In a number of my previous blog posts, I made reference to the importance of listening and how this enhances the efficacy of communication. A lot of other people talk about it too. And that’s a good thing.
But I’m wondering how much of the information we get from listening do we actually remember when we’d like to or need to? Taking notes is one way to capture new information but frankly sometimes it just isn’t appropriate to break a conversation so that we can capture a thought, a name or an idea. So often, we have to rely on what we remember.
Personally, that is a scary thought as my memory for some things is, well, awful. A little research has enlightened me however to the possibility that it doesn’t have to be awful as long as I give it some regular exercise. So why would I want to?

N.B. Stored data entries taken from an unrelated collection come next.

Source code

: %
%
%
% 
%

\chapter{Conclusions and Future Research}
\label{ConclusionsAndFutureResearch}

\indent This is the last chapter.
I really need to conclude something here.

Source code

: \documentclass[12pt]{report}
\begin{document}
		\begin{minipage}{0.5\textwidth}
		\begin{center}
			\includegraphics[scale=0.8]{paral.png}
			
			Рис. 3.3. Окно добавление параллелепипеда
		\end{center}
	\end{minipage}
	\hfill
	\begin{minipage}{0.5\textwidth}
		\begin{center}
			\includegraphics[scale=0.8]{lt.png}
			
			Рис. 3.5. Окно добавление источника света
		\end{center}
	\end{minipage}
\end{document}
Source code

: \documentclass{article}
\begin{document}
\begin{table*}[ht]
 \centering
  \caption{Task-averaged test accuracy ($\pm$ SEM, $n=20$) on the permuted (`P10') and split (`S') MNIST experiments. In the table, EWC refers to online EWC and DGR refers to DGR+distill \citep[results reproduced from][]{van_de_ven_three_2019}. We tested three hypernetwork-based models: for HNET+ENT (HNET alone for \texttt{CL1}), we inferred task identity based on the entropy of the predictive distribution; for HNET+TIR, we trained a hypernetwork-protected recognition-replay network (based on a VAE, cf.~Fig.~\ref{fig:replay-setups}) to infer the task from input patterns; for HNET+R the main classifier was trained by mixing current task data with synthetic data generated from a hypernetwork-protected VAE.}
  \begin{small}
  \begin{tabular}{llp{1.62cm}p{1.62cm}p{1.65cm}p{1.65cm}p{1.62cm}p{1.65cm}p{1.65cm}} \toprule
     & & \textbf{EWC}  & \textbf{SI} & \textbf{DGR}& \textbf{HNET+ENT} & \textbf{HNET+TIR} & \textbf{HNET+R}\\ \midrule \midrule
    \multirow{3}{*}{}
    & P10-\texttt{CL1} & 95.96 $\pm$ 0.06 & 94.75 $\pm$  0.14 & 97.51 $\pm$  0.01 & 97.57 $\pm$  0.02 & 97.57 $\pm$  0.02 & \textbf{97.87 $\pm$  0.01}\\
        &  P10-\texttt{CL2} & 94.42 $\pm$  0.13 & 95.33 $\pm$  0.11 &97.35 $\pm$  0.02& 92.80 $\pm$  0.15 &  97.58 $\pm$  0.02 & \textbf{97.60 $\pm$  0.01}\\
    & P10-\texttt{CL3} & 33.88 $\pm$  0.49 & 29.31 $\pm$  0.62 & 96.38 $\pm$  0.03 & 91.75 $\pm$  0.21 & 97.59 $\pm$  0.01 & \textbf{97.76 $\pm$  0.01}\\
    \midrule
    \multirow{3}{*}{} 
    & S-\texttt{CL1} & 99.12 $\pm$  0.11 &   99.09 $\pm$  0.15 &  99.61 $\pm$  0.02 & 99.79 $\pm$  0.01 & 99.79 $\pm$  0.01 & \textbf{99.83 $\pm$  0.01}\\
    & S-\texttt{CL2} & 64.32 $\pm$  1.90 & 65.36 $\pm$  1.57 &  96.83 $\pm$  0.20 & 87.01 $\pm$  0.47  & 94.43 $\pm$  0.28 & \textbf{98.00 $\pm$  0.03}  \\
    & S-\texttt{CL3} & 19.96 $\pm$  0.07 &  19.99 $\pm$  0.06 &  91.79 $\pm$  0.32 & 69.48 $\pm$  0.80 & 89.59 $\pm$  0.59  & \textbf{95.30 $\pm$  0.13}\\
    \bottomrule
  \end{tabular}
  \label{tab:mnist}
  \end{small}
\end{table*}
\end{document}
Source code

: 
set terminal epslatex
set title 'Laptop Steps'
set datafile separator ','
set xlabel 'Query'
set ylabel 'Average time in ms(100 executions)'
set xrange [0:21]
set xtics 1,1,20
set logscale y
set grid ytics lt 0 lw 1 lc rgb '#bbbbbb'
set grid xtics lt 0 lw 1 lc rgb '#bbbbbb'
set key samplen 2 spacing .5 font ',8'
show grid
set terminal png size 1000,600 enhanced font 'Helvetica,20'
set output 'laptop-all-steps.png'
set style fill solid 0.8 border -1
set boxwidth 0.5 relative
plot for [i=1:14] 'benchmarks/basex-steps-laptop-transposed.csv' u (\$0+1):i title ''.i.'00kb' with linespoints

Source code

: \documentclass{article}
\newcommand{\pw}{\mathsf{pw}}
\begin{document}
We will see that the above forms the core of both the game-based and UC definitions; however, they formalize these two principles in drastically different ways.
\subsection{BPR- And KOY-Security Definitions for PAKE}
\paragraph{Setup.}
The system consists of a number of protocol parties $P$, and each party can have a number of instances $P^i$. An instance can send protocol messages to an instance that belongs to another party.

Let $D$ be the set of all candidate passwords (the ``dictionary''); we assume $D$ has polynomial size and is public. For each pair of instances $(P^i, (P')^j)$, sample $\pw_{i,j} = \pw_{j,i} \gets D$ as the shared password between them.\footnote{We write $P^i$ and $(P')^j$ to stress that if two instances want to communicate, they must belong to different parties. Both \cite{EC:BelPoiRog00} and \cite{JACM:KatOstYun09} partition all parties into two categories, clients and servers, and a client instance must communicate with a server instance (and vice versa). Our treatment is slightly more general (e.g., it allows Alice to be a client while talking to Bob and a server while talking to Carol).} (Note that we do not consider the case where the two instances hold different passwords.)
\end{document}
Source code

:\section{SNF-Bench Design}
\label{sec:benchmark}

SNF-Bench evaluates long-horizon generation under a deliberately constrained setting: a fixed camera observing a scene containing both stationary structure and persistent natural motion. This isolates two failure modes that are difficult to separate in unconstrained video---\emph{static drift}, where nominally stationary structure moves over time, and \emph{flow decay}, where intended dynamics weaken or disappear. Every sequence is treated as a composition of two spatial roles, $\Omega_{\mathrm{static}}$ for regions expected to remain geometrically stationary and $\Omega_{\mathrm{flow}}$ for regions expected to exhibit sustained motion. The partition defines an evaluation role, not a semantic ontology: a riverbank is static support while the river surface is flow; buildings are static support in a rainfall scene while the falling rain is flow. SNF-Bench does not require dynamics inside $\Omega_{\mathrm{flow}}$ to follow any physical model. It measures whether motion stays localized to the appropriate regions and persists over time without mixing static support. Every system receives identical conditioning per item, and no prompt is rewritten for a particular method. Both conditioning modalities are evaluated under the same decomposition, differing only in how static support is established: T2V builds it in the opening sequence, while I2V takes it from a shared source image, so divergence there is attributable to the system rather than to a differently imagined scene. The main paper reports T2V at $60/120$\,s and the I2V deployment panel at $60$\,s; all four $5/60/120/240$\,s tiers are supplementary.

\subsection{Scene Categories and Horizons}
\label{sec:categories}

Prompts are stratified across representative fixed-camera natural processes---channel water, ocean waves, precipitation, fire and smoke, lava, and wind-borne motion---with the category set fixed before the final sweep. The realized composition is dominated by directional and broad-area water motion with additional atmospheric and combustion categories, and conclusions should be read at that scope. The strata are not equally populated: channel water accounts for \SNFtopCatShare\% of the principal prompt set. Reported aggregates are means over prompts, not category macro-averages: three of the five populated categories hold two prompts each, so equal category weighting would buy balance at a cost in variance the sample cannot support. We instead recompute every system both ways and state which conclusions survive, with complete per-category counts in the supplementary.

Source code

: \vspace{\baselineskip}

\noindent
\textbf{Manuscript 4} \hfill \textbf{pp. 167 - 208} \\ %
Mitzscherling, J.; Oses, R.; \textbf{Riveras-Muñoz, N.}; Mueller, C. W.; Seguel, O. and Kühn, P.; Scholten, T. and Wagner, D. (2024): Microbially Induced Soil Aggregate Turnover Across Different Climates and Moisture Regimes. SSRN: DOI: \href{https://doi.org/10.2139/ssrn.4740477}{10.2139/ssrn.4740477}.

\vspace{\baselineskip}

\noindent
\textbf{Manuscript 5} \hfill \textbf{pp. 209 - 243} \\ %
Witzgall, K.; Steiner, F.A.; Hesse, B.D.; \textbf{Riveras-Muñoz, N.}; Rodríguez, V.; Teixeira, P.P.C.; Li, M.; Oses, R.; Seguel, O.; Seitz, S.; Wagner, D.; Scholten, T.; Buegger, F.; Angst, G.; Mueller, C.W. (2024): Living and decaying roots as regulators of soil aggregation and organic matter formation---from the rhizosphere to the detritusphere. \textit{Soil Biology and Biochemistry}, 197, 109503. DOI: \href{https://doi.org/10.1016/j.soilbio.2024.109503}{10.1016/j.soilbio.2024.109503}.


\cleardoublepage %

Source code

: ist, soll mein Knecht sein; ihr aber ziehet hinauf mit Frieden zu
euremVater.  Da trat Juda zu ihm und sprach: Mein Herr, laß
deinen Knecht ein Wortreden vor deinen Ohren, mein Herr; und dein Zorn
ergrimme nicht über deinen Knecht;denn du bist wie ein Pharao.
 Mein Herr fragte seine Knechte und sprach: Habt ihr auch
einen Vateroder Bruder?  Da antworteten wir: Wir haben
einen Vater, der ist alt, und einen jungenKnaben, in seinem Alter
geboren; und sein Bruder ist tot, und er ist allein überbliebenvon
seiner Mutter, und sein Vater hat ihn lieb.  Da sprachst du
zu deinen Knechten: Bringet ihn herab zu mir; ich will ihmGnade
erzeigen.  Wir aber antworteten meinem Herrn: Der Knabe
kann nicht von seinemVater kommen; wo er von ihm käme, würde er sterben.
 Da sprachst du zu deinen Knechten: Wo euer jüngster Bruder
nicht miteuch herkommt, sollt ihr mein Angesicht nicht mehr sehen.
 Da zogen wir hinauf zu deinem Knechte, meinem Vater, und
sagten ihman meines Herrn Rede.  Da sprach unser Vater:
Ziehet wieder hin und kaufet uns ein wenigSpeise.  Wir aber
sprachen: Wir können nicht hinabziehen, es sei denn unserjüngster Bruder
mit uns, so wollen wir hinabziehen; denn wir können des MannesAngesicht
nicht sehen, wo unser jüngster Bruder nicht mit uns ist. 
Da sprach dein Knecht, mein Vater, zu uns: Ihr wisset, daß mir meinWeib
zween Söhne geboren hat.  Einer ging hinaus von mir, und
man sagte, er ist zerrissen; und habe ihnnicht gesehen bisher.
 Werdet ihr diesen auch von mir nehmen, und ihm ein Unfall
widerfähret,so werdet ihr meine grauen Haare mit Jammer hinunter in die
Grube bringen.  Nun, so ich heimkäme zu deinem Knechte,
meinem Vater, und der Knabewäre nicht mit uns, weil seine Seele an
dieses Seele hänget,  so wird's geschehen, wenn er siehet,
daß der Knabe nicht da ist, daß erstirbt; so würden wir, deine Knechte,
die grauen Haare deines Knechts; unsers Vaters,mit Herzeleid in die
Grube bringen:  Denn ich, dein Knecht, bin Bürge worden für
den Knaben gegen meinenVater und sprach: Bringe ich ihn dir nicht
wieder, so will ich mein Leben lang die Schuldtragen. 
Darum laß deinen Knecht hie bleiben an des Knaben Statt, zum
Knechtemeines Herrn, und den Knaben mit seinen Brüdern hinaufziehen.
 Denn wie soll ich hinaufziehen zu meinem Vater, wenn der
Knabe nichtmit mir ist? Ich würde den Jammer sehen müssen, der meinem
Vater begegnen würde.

Here’s why. There is magic in remembering.
Many years ago, when I was working as a Personnel Officer in the Head office of a very large organization, I was invited to attend a breakfast and listen to the President & Chairman of the Board, talk about our goals and challenges. The organization employed at that time, something in the neighbourhood of 35,000 people worldwide and so you can imagine that the goals and challenges were significant.
Before we sat down to breakfast the Chairman took a turn about the room, which was hosting about 350 people. Quite by accident, he happened upon me. I introduced myself and we talked for a very brief time. And then he moved on.
Well, we had breakfast and then the Chairman got up to speak. He was eloquent in his description of the organizational goals and realistic when he described the challenges we faced.
And then the magic happened. He said something like, “I was talking to Gwyn earlier and she reminded me of the importance of people to our organization”
Suddenly, I was no longer a blurred face in the crowd or a very small cog in a very large wheel. I felt important. I felt heard. And I felt included.
He had remembered my name.
Remembering details, like people’s names, may seem like a small thing when we have so many other things competing for our time and attention. But simple acts of acknowledgement are very powerful. They make us want to participate. They make us want to do better and be better. And that is, to me at least, the essence of employee engagement.
I’m going to work on improving my memory. How about you?